# ASSIGNMENT
Beginning at the line that contains "- **User Registration**", transcribe the remaining lines of the listing exactly; include the final line and omit everything before.

# DATA SHOWN
-- Opening Marker --

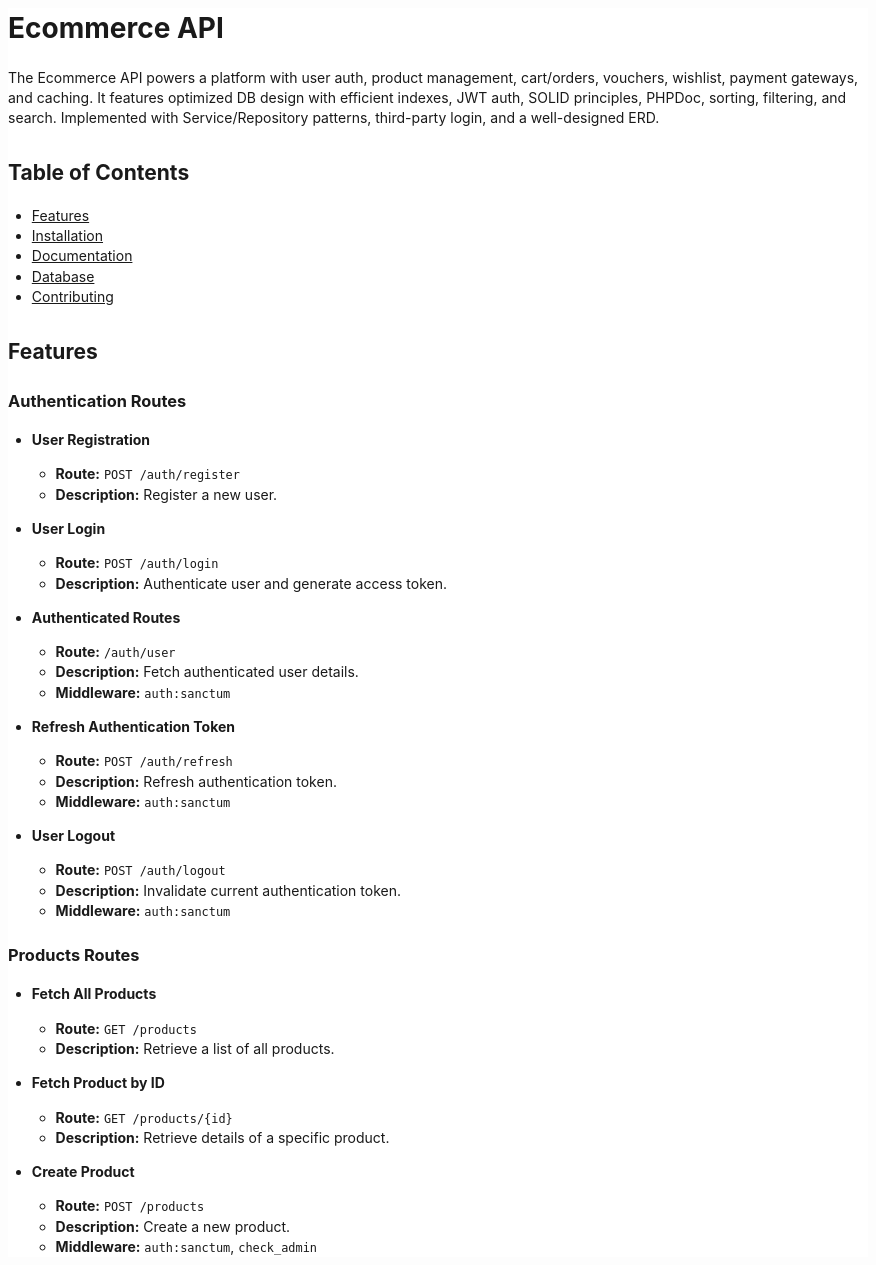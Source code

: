 # Ecommerce API
The Ecommerce API powers a platform with user auth, product management, cart/orders, vouchers, wishlist, payment gateways, and caching. It features optimized DB design with efficient indexes, JWT auth, SOLID principles, PHPDoc, sorting, filtering, and search. Implemented with Service/Repository patterns, third-party login, and a well-designed ERD.

## Table of Contents

- [Features](#features)
- [Installation](#installation)
- [Documentation](#documentation)
- [Database](#database)
- [Contributing](#contributing)

## Features

### Authentication Routes

- **User Registration**
  - **Route:** `POST /auth/register`
  - **Description:** Register a new user.

- **User Login**
  - **Route:** `POST /auth/login`
  - **Description:** Authenticate user and generate access token.

- **Authenticated Routes**
  - **Route:** `/auth/user`
  - **Description:** Fetch authenticated user details.
  - **Middleware:** `auth:sanctum`

- **Refresh Authentication Token**
  - **Route:** `POST /auth/refresh`
  - **Description:** Refresh authentication token.
  - **Middleware:** `auth:sanctum`

- **User Logout**
  - **Route:** `POST /auth/logout`
  - **Description:** Invalidate current authentication token.
  - **Middleware:** `auth:sanctum`

### Products Routes

- **Fetch All Products**
  - **Route:** `GET /products`
  - **Description:** Retrieve a list of all products.

- **Fetch Product by ID**
  - **Route:** `GET /products/{id}`
  - **Description:** Retrieve details of a specific product.

- **Create Product**
  - **Route:** `POST /products`
  - **Description:** Create a new product.
  - **Middleware:** `auth:sanctum`, `check_admin`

-- Closing Marker --

# ANSWER SPACE
- **User Registration**
  - **Route:** `POST /auth/register`
  - **Description:** Register a new user.

- **User Login**
  - **Route:** `POST /auth/login`
  - **Description:** Authenticate user and generate access token.

- **Authenticated Routes**
  - **Route:** `/auth/user`
  - **Description:** Fetch authenticated user details.
  - **Middleware:** `auth:sanctum`

- **Refresh Authentication Token**
  - **Route:** `POST /auth/refresh`
  - **Description:** Refresh authentication token.
  - **Middleware:** `auth:sanctum`

- **User Logout**
  - **Route:** `POST /auth/logout`
  - **Description:** Invalidate current authentication token.
  - **Middleware:** `auth:sanctum`

### Products Routes

- **Fetch All Products**
  - **Route:** `GET /products`
  - **Description:** Retrieve a list of all products.

- **Fetch Product by ID**
  - **Route:** `GET /products/{id}`
  - **Description:** Retrieve details of a specific product.

- **Create Product**
  - **Route:** `POST /products`
  - **Description:** Create a new product.
  - **Middleware:** `auth:sanctum`, `check_admin`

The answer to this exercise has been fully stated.